Records contained in a dataset
------

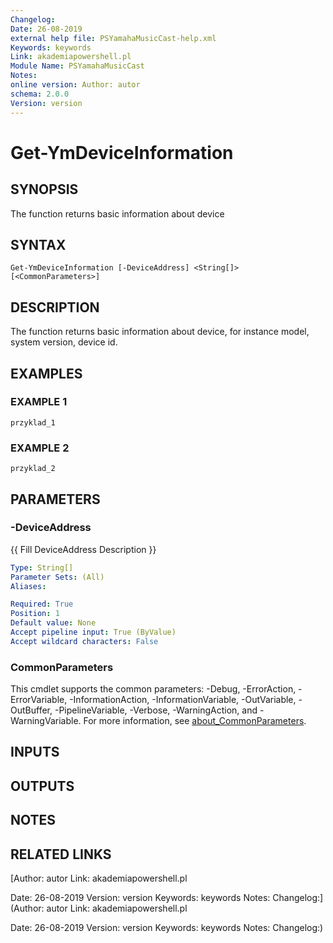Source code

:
 ```yaml
---
Changelog:
Date: 26-08-2019
external help file: PSYamahaMusicCast-help.xml
Keywords: keywords
Link: akademiapowershell.pl
Module Name: PSYamahaMusicCast
Notes:
online version: Author: autor
schema: 2.0.0
Version: version
---
```


# Get-YmDeviceInformation

## SYNOPSIS
The function returns basic information about device

## SYNTAX

```
Get-YmDeviceInformation [-DeviceAddress] <String[]> [<CommonParameters>]
```

## DESCRIPTION
The function returns basic information about device, for instance model, system version, device id.

## EXAMPLES

### EXAMPLE 1
```
przyklad_1
```

### EXAMPLE 2
```
przyklad_2
```

## PARAMETERS

### -DeviceAddress
{{ Fill DeviceAddress Description }}

```yaml
Type: String[]
Parameter Sets: (All)
Aliases:

Required: True
Position: 1
Default value: None
Accept pipeline input: True (ByValue)
Accept wildcard characters: False
```

### CommonParameters
This cmdlet supports the common parameters: -Debug, -ErrorAction, -ErrorVariable, -InformationAction, -InformationVariable, -OutVariable, -OutBuffer, -PipelineVariable, -Verbose, -WarningAction, and -WarningVariable. For more information, see [about_CommonParameters](http://go.microsoft.com/fwlink/?LinkID=113216).

## INPUTS

## OUTPUTS

## NOTES

## RELATED LINKS

[Author: autor
Link: akademiapowershell.pl

Date: 26-08-2019
Version: version
Keywords: keywords
Notes:
Changelog:](Author: autor
Link: akademiapowershell.pl

Date: 26-08-2019
Version: version
Keywords: keywords
Notes:
Changelog:)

------

Instructions for the task: Go through the entries and return each line where the word "Author" occurs.

Output of the task:
online version: Author: autor
[Author: autor
Changelog:](Author: autor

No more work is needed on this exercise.